The clock is ticking and pressure is building as the September 26th Republican runoff nears. Only two names will be on the ballot. Those who voted in the Republican primary will be able to vote in next week’s election.
During the primary, former Alabama Chief Justice Roy Moore led the field with around 39 percent of the vote. Incumbent Senator Luther Strange finished second in that race with 33 percent of the vote. The balance was divided between a handful of other Republicans with Congressman Mo Brooks comprising the larger share of that vote balance.

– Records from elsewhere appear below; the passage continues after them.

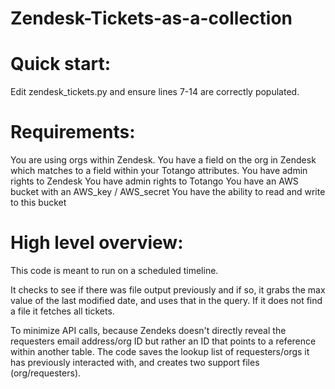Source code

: # Zendesk-Tickets-as-a-collection

# Quick start: 
Edit zendesk_tickets.py and ensure lines 7-14 are correctly populated.

# Requirements:

You are using orgs within Zendesk.
You have a field on the org in Zendesk which matches to a field within your Totango attributes.
You have admin rights to Zendesk
You have admin rights to Totango
You have an AWS bucket with an AWS_key / AWS_secret
You have the ability to read and write to this bucket

# High level overview:

This code is meant to run on a scheduled timeline.

It checks to see if there was file output previously and if so, it grabs the max value of the last modified date, and uses that in the query.  If it does not find a file it fetches all tickets.

To minimize API calls, because Zendeks doesn't directly reveal the requesters email address/org ID but rather an ID that points to a reference within another table.  The code saves the lookup list of requesters/orgs it has previously interacted with, and creates two support files (org/requesters).

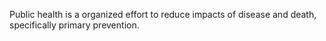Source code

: Public health is a organized effort to reduce impacts of disease and death, specifically primary prevention.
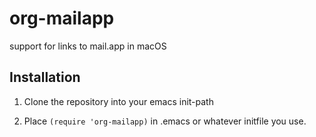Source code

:# org-mailapp
support for links to mail.app in macOS

## Installation

1. Clone the repository into your emacs init-path

2. Place `(require 'org-mailapp)` in .emacs or whatever initfile you use.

Now, despite having been the victim of a barrage of attack ads portraying him as weak on border security and in opposition to President Trump’s agenda, Congressman Mo Brooks has officially endorsed Strange and is urging his voters to cast their votes in favor of the incumbent. President Trump is also flying into Alabama on Saturday to speak at a rally in support of Strange’s struggling yet surging campaign.
Strange has raised additional millions for radio and television ads attacking Moore. He’s relying heavily on support from Senator Mitch McConnell, the U.S. Chamber of Commerce and the National Rifle Association to get his message out.
Moore on the other hand has struggled on the fundraising side, but has received some funding from national conservative media types like Sean Hannity and former White House advisor Steve Bannon. His largest base of support comes from Trial lawyers who have been loyal Moore supporters over the years.
Pro-business and socially moderate Republicans are worried about having Moore in the U.S. Senate. They worry out loud that adding him to an already dysfunctional body would be bad for Alabama and the country. Moore has a history of falling on religious and political swords for his own gain — and I can only imagine what he’d do if he manages to get elected to the Senate.
The winner of the Republican primary runoff will face Democrat Doug Jones in December. Over the last couple decades, the race is generally settled in the Republican primary as Democrats have lost almost all influence statewide.
Whether that is the case this time remains to be seen if Moore wins the Republican nomination.